• _Work to be completed_
Repeat precisely the span of lines below that opens with the line containing "- Task Management" and closes with the line containing "- Include team", both included.

• _Exercise material_

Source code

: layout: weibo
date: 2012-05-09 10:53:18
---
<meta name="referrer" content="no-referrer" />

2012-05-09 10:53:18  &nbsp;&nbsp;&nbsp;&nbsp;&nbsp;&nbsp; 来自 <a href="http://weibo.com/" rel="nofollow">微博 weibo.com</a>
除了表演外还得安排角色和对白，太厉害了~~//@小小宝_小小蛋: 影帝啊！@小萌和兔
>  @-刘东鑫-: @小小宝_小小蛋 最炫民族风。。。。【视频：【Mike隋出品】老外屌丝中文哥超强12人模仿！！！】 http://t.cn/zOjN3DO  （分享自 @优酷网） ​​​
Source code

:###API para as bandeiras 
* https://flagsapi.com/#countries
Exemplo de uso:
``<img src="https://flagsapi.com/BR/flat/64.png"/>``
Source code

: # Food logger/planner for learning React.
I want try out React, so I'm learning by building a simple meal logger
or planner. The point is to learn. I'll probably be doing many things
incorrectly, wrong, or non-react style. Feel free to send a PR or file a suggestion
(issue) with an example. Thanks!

---

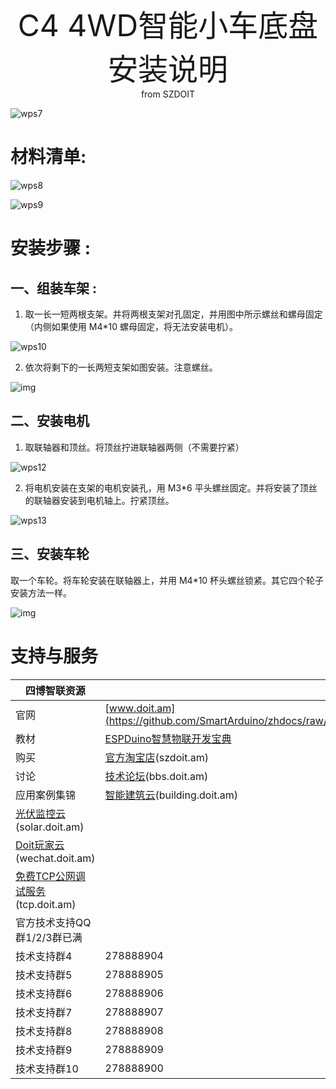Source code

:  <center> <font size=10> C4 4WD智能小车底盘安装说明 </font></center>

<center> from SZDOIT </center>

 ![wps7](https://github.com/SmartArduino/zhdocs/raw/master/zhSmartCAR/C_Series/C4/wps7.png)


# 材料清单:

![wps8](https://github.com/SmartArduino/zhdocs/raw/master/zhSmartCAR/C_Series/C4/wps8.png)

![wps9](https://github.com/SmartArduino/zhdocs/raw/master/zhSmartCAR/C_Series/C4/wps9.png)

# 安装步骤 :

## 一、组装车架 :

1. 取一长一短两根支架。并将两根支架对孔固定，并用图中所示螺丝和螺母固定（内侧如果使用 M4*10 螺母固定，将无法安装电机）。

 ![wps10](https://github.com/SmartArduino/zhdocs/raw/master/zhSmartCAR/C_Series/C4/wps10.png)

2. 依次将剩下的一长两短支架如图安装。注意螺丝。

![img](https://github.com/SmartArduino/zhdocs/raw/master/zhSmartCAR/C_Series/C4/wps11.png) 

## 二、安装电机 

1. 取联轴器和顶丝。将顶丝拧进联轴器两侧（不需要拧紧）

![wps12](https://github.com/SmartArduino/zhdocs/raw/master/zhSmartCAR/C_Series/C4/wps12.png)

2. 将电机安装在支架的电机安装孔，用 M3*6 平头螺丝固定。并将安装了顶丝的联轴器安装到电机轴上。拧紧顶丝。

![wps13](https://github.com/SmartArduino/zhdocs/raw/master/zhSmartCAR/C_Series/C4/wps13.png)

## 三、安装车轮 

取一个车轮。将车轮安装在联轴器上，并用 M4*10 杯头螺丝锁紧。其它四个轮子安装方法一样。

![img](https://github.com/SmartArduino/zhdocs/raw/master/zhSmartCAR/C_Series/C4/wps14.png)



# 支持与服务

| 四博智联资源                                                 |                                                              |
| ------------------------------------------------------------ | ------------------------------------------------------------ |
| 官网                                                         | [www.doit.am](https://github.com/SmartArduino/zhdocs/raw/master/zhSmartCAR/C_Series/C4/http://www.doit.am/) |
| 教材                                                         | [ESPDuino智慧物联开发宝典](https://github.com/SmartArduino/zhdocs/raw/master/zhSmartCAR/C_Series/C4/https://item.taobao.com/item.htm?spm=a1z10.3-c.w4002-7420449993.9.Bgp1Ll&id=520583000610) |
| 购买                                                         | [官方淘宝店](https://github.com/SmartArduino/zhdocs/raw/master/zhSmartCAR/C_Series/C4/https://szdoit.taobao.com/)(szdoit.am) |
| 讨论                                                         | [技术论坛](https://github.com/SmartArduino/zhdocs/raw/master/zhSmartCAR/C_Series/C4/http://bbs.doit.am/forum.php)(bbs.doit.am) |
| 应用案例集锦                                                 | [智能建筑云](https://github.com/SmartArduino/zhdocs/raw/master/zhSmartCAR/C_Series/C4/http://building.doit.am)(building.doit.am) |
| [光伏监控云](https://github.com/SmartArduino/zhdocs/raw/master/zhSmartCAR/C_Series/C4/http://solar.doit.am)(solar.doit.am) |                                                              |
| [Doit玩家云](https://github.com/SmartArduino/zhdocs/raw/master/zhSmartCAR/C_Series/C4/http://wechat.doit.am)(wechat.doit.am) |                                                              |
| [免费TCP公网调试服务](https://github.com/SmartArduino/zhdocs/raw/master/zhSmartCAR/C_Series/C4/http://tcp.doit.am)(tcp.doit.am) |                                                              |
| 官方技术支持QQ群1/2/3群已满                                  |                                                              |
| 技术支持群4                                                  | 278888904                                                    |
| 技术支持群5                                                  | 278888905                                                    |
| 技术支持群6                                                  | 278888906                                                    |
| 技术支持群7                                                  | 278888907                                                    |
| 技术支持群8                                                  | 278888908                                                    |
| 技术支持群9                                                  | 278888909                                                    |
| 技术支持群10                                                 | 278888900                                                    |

==

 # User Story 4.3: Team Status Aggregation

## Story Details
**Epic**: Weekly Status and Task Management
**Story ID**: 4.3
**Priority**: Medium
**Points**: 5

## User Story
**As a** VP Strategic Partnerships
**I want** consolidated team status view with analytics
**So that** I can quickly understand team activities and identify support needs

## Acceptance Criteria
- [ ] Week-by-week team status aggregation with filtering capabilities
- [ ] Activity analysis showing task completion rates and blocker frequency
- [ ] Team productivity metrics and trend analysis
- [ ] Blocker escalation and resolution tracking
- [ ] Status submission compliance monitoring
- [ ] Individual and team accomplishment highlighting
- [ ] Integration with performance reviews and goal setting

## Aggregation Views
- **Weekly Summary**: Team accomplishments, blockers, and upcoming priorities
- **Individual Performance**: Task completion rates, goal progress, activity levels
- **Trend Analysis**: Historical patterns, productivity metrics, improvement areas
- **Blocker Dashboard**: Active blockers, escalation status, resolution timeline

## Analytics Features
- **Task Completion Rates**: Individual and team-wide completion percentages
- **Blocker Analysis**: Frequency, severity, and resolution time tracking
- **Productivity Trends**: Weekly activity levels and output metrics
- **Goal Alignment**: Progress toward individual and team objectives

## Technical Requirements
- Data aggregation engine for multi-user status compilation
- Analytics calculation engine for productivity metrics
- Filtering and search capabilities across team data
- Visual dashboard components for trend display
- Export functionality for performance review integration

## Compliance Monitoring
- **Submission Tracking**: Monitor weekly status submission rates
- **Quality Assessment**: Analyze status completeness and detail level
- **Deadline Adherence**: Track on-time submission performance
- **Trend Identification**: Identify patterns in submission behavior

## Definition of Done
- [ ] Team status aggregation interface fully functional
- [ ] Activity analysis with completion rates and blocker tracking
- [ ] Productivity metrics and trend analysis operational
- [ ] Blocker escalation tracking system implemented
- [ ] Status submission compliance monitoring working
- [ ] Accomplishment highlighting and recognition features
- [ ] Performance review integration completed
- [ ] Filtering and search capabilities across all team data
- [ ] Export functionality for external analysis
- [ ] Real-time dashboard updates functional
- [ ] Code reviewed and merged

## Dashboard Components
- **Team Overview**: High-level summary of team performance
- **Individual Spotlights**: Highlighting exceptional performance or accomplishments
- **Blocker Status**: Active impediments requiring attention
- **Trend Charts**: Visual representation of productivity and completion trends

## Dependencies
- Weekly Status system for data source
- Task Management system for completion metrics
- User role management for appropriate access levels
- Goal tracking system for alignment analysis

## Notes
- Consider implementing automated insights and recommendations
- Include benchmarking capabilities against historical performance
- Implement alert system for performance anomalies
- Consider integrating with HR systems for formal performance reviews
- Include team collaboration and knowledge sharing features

• _Task solution_
- Task Management system for completion metrics
- User role management for appropriate access levels
- Goal tracking system for alignment analysis

## Notes
- Consider implementing automated insights and recommendations
- Include benchmarking capabilities against historical performance
- Implement alert system for performance anomalies
- Consider integrating with HR systems for formal performance reviews
- Include team collaboration and knowledge sharing features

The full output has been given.